### Work instruction
Without the pictures, retype exactly the lines from the top of the entries below through the line that contains "- Accent Gold: #f3ba2f / #fad258".

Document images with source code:

········

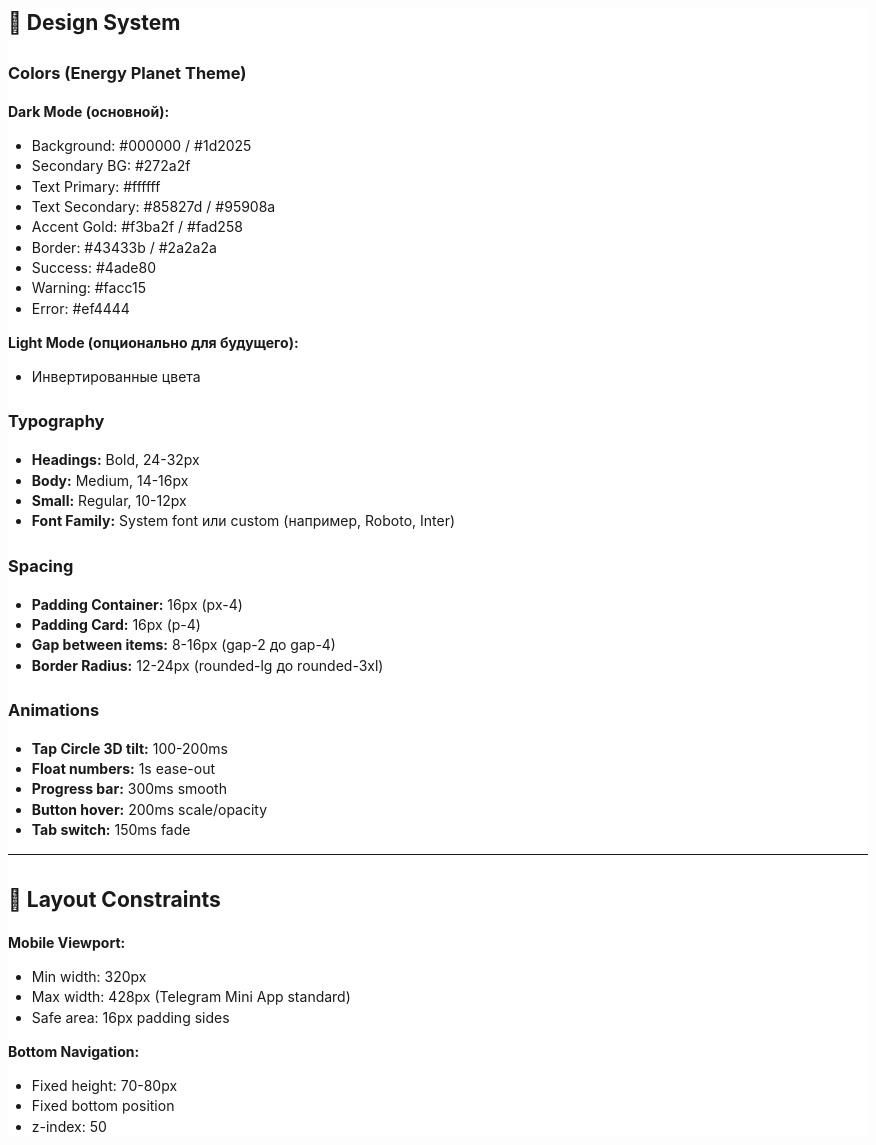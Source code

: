 
## 🎨 Design System

### Colors (Energy Planet Theme)

**Dark Mode (основной):**
- Background: #000000 / #1d2025
- Secondary BG: #272a2f
- Text Primary: #ffffff
- Text Secondary: #85827d / #95908a
- Accent Gold: #f3ba2f / #fad258
- Border: #43433b / #2a2a2a
- Success: #4ade80
- Warning: #facc15
- Error: #ef4444

**Light Mode (опционально для будущего):**
- Инвертированные цвета

### Typography

- **Headings:** Bold, 24-32px
- **Body:** Medium, 14-16px
- **Small:** Regular, 10-12px
- **Font Family:** System font или custom (например, Roboto, Inter)

### Spacing

- **Padding Container:** 16px (px-4)
- **Padding Card:** 16px (p-4)
- **Gap between items:** 8-16px (gap-2 до gap-4)
- **Border Radius:** 12-24px (rounded-lg до rounded-3xl)

### Animations

- **Tap Circle 3D tilt:** 100-200ms
- **Float numbers:** 1s ease-out
- **Progress bar:** 300ms smooth
- **Button hover:** 200ms scale/opacity
- **Tab switch:** 150ms fade

---

## 📐 Layout Constraints

**Mobile Viewport:**
- Min width: 320px
- Max width: 428px (Telegram Mini App standard)
- Safe area: 16px padding sides

**Bottom Navigation:**
- Fixed height: 70-80px
- Fixed bottom position
- z-index: 50
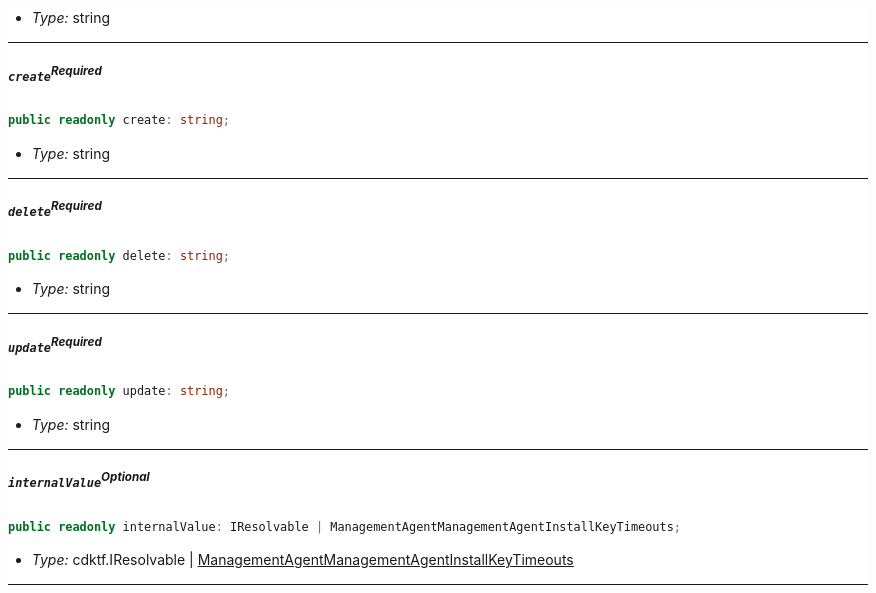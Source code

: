 - *Type:* string

---

##### `create`<sup>Required</sup> <a name="create" id="rhizo-co-terraform-provider-oci.managementAgentManagementAgentInstallKey.ManagementAgentManagementAgentInstallKeyTimeoutsOutputReference.property.create"></a>

```typescript
public readonly create: string;
```

- *Type:* string

---

##### `delete`<sup>Required</sup> <a name="delete" id="rhizo-co-terraform-provider-oci.managementAgentManagementAgentInstallKey.ManagementAgentManagementAgentInstallKeyTimeoutsOutputReference.property.delete"></a>

```typescript
public readonly delete: string;
```

- *Type:* string

---

##### `update`<sup>Required</sup> <a name="update" id="rhizo-co-terraform-provider-oci.managementAgentManagementAgentInstallKey.ManagementAgentManagementAgentInstallKeyTimeoutsOutputReference.property.update"></a>

```typescript
public readonly update: string;
```

- *Type:* string

---

##### `internalValue`<sup>Optional</sup> <a name="internalValue" id="rhizo-co-terraform-provider-oci.managementAgentManagementAgentInstallKey.ManagementAgentManagementAgentInstallKeyTimeoutsOutputReference.property.internalValue"></a>

```typescript
public readonly internalValue: IResolvable | ManagementAgentManagementAgentInstallKeyTimeouts;
```

- *Type:* cdktf.IResolvable | <a href="#rhizo-co-terraform-provider-oci.managementAgentManagementAgentInstallKey.ManagementAgentManagementAgentInstallKeyTimeouts">ManagementAgentManagementAgentInstallKeyTimeouts</a>

---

········

### Reply to the exercise
Source code

: 
## 🎨 Design System

### Colors (Energy Planet Theme)

**Dark Mode (основной):**
- Background: #000000 / #1d2025
- Secondary BG: #272a2f
- Text Primary: #ffffff
- Text Secondary: #85827d / #95908a
- Accent Gold: #f3ba2f / #fad258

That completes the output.